Roland inspira profondément et retint son souffle avant d’expirer à nouveau.
— À partir de maintenant, moi seul vais lui poser des devinettes, si vous voulez bien. Je lui poserai les plus difficiles dont je me souvienne des jours de fête de ma jeunesse. Puis, Jake, quand nous serons sur le point de… si nous approchons de Topeka toujours à la même vitesse et sans avoir collé Blaine, je crois que tu devras lui poser les toutes dernières devinettes de ton livre, les plus dures.
Il se frotta la joue avec un affolement certain et regarda la sculpture de glace. Ce rendu réfrigérant de son apparence était maintenant méconnaissable, sa masse ayant fondu.

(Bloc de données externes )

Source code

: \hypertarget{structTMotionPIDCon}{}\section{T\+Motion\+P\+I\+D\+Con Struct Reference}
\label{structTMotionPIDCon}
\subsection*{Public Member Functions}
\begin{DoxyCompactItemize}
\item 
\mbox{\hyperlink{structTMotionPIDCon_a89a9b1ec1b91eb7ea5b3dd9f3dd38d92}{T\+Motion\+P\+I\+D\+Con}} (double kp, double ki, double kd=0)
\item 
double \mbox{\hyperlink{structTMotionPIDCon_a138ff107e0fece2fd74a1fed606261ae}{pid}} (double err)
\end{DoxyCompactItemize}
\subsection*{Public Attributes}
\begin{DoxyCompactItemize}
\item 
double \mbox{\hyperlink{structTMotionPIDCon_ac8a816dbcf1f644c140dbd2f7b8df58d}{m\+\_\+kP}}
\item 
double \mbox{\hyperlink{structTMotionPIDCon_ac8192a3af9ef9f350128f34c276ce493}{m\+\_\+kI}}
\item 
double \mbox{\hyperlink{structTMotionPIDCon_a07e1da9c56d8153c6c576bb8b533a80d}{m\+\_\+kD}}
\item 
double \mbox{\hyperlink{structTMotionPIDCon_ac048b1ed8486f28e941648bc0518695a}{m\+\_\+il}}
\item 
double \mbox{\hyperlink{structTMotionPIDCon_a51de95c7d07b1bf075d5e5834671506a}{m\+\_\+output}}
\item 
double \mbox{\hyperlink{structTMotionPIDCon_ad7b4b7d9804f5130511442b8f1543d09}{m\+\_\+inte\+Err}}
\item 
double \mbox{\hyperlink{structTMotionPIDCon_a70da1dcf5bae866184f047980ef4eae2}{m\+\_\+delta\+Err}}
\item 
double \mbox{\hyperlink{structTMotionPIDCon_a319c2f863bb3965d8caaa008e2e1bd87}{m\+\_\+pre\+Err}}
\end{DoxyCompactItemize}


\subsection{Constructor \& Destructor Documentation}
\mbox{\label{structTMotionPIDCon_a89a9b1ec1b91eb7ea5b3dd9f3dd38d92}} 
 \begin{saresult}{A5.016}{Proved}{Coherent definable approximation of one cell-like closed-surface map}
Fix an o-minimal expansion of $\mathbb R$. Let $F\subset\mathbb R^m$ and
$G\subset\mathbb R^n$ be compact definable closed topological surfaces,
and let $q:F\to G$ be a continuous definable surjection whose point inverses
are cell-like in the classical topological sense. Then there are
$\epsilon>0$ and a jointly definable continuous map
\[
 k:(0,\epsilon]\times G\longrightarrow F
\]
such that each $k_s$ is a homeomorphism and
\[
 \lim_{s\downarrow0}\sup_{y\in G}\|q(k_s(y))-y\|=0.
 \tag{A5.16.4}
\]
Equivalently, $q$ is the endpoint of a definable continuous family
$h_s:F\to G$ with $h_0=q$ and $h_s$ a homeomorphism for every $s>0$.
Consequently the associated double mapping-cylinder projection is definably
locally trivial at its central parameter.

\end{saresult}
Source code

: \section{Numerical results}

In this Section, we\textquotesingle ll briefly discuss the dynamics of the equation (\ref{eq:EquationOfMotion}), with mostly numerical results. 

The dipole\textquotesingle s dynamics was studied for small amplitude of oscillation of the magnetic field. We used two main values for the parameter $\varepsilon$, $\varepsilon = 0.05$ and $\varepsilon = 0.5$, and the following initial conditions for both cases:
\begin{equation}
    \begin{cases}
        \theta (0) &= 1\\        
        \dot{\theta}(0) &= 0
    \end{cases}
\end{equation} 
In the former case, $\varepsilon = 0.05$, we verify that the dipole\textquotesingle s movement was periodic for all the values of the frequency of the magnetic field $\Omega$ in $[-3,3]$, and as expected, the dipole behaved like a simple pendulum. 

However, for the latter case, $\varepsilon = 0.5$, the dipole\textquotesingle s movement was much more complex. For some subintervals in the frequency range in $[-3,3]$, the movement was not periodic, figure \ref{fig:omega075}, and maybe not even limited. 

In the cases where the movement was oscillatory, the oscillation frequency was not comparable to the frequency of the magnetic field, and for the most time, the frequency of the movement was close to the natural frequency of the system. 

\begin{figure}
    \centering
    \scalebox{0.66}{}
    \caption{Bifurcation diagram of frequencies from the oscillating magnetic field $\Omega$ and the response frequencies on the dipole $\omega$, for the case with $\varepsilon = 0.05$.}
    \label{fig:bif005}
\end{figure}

— Je continue à penser que la réponse doit se trouver dans le livre. Pourquoi sinon aurais-tu été mené jusqu’à lui avant de revenir dans ce monde-ci ?
— Et nous ? demanda Susannah. On fait quoi, Eddie et moi ?
— Réfléchissez, dit Roland. Réfléchissez, au nom de vos pères.
— Je ne tire pas avec ma main, dit Eddie.
Il se sentit soudain très loin, comme absent à lui-même. Il avait éprouvé la même chose quand il avait vu pour la première fois la fronde puis la clé dans des morceaux de bois qui n’attendaient que lui pour les libérer en les sculptant… et à la fois, ce n’était pas du tout le même sentiment.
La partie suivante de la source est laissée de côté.